*DESCRIPTION OF THE TASK*
Nothing but the lines below between the line holding "Introduction." and the line holding "programmer then writes", inclusive, should appear in the answer, each set down exactly.

*MATERIALS PROVIDED*
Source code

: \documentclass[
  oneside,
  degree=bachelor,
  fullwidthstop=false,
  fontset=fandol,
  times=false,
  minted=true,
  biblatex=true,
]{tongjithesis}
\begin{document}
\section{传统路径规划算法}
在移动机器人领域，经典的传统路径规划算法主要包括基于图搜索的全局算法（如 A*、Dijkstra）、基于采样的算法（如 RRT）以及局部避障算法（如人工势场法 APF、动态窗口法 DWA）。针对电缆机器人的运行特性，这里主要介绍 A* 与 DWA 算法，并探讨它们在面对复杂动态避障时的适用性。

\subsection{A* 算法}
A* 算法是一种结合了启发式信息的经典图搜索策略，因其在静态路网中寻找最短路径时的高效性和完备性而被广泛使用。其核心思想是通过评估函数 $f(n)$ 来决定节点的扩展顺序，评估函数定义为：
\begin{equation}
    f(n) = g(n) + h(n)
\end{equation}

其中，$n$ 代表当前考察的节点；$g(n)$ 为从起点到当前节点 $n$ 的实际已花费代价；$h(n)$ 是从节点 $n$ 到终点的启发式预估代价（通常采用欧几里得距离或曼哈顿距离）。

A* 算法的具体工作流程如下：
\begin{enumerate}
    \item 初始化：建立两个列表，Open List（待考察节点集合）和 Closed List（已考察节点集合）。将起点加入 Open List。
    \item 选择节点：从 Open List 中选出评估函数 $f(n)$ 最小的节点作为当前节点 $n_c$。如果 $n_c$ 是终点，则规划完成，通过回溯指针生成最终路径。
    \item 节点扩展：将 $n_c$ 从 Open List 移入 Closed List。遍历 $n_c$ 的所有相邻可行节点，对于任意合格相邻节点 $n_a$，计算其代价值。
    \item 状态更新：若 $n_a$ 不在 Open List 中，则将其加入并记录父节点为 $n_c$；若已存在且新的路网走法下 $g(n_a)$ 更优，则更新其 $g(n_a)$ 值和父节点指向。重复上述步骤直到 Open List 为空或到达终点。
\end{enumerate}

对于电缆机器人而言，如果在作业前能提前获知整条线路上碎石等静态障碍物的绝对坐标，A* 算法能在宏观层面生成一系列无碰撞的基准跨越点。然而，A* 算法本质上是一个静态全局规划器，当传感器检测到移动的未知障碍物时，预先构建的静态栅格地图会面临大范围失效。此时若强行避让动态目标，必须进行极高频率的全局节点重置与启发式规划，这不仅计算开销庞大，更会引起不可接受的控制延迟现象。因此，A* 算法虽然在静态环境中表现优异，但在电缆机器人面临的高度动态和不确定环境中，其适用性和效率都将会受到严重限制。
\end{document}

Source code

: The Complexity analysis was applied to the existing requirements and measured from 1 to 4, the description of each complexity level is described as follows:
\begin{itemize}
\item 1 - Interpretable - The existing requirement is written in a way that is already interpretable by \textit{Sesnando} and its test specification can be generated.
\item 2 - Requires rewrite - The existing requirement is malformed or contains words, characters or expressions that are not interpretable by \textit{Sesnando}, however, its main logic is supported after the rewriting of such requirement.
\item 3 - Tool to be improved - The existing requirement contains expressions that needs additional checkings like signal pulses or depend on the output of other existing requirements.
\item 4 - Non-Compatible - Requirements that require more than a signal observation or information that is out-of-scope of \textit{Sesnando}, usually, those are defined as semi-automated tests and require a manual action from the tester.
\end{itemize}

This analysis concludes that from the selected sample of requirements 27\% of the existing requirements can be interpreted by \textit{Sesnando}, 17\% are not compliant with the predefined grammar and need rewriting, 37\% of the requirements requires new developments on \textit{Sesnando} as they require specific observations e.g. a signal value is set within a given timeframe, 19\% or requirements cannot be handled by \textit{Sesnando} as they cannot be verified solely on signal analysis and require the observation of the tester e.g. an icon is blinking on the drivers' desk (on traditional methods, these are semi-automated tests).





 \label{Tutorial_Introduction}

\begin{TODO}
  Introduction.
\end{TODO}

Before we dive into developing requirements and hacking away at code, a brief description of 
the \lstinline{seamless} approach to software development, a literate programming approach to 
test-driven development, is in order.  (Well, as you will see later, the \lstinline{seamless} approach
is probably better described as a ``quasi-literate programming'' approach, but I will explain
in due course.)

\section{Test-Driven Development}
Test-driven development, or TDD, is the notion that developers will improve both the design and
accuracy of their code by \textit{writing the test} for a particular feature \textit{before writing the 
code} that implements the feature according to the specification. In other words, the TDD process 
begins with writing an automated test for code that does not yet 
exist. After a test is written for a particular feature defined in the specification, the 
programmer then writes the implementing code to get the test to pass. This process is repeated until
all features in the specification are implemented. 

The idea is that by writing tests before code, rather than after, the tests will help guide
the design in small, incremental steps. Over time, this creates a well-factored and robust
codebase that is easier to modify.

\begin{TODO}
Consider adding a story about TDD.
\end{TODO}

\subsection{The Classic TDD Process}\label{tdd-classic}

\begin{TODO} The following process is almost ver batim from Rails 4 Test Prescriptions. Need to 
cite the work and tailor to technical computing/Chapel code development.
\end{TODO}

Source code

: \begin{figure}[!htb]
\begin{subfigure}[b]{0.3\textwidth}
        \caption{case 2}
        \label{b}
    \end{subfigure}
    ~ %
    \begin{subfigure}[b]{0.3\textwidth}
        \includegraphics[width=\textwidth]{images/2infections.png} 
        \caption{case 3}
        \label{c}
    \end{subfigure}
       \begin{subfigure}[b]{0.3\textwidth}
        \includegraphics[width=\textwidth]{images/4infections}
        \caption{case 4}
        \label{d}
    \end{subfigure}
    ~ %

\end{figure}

*TASK RESPONSE*
  Introduction.
\end{TODO}

Before we dive into developing requirements and hacking away at code, a brief description of 
the \lstinline{seamless} approach to software development, a literate programming approach to 
test-driven development, is in order.  (Well, as you will see later, the \lstinline{seamless} approach
is probably better described as a ``quasi-literate programming'' approach, but I will explain
in due course.)

\section{Test-Driven Development}
Test-driven development, or TDD, is the notion that developers will improve both the design and
accuracy of their code by \textit{writing the test} for a particular feature \textit{before writing the 
code} that implements the feature according to the specification. In other words, the TDD process 
begins with writing an automated test for code that does not yet 
exist. After a test is written for a particular feature defined in the specification, the 
programmer then writes the implementing code to get the test to pass. This process is repeated until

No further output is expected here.